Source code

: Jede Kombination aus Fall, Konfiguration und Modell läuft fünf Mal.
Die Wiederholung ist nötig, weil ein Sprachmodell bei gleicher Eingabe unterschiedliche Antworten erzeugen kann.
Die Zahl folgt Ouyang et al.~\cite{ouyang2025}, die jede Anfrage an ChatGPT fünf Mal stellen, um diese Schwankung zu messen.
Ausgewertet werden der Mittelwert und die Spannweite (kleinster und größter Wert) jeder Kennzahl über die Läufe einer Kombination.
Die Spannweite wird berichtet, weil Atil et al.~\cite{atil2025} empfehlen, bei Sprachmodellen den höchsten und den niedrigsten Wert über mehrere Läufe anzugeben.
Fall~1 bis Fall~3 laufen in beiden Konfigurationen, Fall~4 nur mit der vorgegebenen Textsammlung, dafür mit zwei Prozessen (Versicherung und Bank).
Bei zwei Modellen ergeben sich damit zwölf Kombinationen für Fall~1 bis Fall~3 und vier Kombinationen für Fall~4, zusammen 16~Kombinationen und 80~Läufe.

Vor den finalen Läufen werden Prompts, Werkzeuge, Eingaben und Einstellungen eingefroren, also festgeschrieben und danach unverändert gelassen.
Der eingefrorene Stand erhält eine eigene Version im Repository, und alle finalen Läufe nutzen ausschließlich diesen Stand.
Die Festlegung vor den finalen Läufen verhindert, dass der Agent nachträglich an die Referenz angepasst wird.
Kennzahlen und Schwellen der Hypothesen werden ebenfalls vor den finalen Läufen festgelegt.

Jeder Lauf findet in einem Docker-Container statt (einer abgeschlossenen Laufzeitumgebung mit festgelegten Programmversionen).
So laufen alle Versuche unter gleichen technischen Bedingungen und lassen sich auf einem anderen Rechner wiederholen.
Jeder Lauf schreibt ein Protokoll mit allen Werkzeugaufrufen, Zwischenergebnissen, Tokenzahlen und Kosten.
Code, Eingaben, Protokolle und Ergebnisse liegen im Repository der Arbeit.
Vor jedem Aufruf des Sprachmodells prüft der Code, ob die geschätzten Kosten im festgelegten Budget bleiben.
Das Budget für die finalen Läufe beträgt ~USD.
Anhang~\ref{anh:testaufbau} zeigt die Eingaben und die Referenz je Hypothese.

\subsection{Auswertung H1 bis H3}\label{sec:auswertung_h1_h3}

- [Directions for this task]
Please retype the whole of the material above exactly.

- [Expected answer]
Source code

: Jede Kombination aus Fall, Konfiguration und Modell läuft fünf Mal.
Die Wiederholung ist nötig, weil ein Sprachmodell bei gleicher Eingabe unterschiedliche Antworten erzeugen kann.
Die Zahl folgt Ouyang et al.~\cite{ouyang2025}, die jede Anfrage an ChatGPT fünf Mal stellen, um diese Schwankung zu messen.
Ausgewertet werden der Mittelwert und die Spannweite (kleinster und größter Wert) jeder Kennzahl über die Läufe einer Kombination.
Die Spannweite wird berichtet, weil Atil et al.~\cite{atil2025} empfehlen, bei Sprachmodellen den höchsten und den niedrigsten Wert über mehrere Läufe anzugeben.
Fall~1 bis Fall~3 laufen in beiden Konfigurationen, Fall~4 nur mit der vorgegebenen Textsammlung, dafür mit zwei Prozessen (Versicherung und Bank).
Bei zwei Modellen ergeben sich damit zwölf Kombinationen für Fall~1 bis Fall~3 und vier Kombinationen für Fall~4, zusammen 16~Kombinationen und 80~Läufe.

Vor den finalen Läufen werden Prompts, Werkzeuge, Eingaben und Einstellungen eingefroren, also festgeschrieben und danach unverändert gelassen.
Der eingefrorene Stand erhält eine eigene Version im Repository, und alle finalen Läufe nutzen ausschließlich diesen Stand.
Die Festlegung vor den finalen Läufen verhindert, dass der Agent nachträglich an die Referenz angepasst wird.
Kennzahlen und Schwellen der Hypothesen werden ebenfalls vor den finalen Läufen festgelegt.

Jeder Lauf findet in einem Docker-Container statt (einer abgeschlossenen Laufzeitumgebung mit festgelegten Programmversionen).
So laufen alle Versuche unter gleichen technischen Bedingungen und lassen sich auf einem anderen Rechner wiederholen.
Jeder Lauf schreibt ein Protokoll mit allen Werkzeugaufrufen, Zwischenergebnissen, Tokenzahlen und Kosten.
Code, Eingaben, Protokolle und Ergebnisse liegen im Repository der Arbeit.
Vor jedem Aufruf des Sprachmodells prüft der Code, ob die geschätzten Kosten im festgelegten Budget bleiben.
Das Budget für die finalen Läufe beträgt ~USD.
Anhang~\ref{anh:testaufbau} zeigt die Eingaben und die Referenz je Hypothese.

\subsection{Auswertung H1 bis H3}\label{sec:auswertung_h1_h3}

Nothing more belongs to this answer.